The main benefit of using the Watson Discovery Service is its powerful analytics engine that provides cognitive enrichments and insights into your data. This app provides examples of how to showcase these enrichments through the use of filters, lists and graphs. The key enrichments that we will focus on are:

  • Entities: people, companies, organizations, cities, and more.
  • Categories: classification of the data into a hierarchy of categories up to 5 levels deep.
  • Concepts: identified general concepts that aren't necessarily referenced in the data.
  • Keywords: important topics typically used to index or search the data.
  • Entity Types: the classification of the discovered entities, such as person, location, or job title.
  • Sentiment: the overall positive or negative sentiment of each document.

With Watson Knowledge Studio, a machine learning annotator can be trained to recognize mentions of custom entity and relation types which can then be incorporated into the Discovery application enrichment process.

For this code pattern, we will be using data that contains food reviews from Amazon, see the Kaggle dataset for further information.

When the reader has completed this code pattern, they will understand how to:

  • Use Watson Knowledge Studio to create a custom annotator.
  • Deploy a Watson Knowledge Studio model to Watson Discovery.
  • Load and enrich data in the Watson Discovery Service.
  • Query and manipulate data in the Watson Discovery Service.
  • Create UI components to represent enriched data created by the Watson Discovery Service.
  • Build a complete web app that utilizes popular JavaScript technologies to feature Watson Discovery Service data and enrichments.

architecture

Flow

  1. A sample set of review documents are loaded into Watson Knowledge Studio for annotation.
  2. A Watson Knowledge Studio model is created.
  3. The Watson Knowledge Studio model is applied to a Watson Discovery service instance.
  4. The food review json files are added to the Discovery collection.
  5. The user interacts with the backend server via the app UI. The frontend app UI uses React to render search results and can reuse all of the views that are used by the backend for server side rendering. The frontend is using semantic-ui-react components and is responsive.
  6. User input is processed and routed to the backend server, which is responsible for server side rendering of the views to be displayed on the browser. The backend server is written using express and uses express-react-views engine to render views written using React.
  7. The backend server sends user requests to the Watson Discovery Service. It acts as a proxy server, forwarding queries from the frontend to the Watson Discovery Service API while keeping sensitive API keys concealed from the user.

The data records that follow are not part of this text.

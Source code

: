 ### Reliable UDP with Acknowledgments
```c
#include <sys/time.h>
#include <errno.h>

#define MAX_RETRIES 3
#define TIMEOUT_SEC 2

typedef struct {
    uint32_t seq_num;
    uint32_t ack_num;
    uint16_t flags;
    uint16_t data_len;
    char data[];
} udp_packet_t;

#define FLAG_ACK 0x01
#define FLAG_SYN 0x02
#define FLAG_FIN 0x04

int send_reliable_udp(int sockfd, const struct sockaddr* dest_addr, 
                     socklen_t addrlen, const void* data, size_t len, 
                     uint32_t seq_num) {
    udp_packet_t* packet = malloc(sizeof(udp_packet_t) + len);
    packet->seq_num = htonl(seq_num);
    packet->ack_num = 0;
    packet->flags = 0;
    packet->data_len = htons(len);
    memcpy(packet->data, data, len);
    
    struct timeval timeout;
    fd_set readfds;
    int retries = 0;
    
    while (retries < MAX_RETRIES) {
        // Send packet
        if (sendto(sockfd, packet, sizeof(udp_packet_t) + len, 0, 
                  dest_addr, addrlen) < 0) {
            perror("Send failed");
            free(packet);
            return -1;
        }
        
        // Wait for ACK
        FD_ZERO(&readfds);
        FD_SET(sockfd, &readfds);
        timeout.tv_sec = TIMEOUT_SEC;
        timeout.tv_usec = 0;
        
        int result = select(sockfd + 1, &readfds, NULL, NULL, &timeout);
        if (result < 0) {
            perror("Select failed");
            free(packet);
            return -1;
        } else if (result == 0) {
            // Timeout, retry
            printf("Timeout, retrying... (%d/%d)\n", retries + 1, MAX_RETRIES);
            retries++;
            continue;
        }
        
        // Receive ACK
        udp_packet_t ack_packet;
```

NOTE: see DEVELOPING.md for project structure.

Included components

  • Watson Discovery: A cognitive search and content analytics engine for applications to identify patterns, trends, and actionable insights.
  • Watson Knowledge Studio: Teach Watson the language of your domain with custom models that identify entities and relationships unique to your industry, in unstructured text. Use the models in Watson Discovery, Watson Natural Language Understanding, and Watson Explorer.

Featured technologies

  • Node.js: An open-source JavaScript run-time environment for executing server-side JavaScript code.
  • React: A JavaScript library for building User Interfaces.
  • Express: A popular and minimalistic web framework for creating an API and Web server.
  • Semantic UI React: React integration of Semantic UI components.
  • Chart.js: JavaScript charting package.
  • Jest: A JavaScript test framework.

Watch the Video

video

Steps

  1. Clone the repo
  2. Create IBM Cloud services
  3. Create a Watson Knowledge Studio workspace
  4. Upload Type System
  5. Import Corpus Documents
  6. Create the model
  7. Deploy the machine learning model to Watson Discovery
  8. Create Discovery Collection
  9. Deploy the application

1. Clone the repo

git clone https://github.com/IBM/watson-discovery-food-reviews

2. Create IBM Cloud services

Create the following services:

3. Create a Watson Knowledge Studio workspace

Launch the Watson Knowledge Studio tool and click on Create entities and relations workspace.

create_wks_workspace

Enter a unique name and press Create.

4. Upload Type System

A type system allows us to define things that are specific to review documents, such as product and brand names. The type system controls how content can be annotated by defining the types of entities that can be labeled and how relationships among different entities can be labeled.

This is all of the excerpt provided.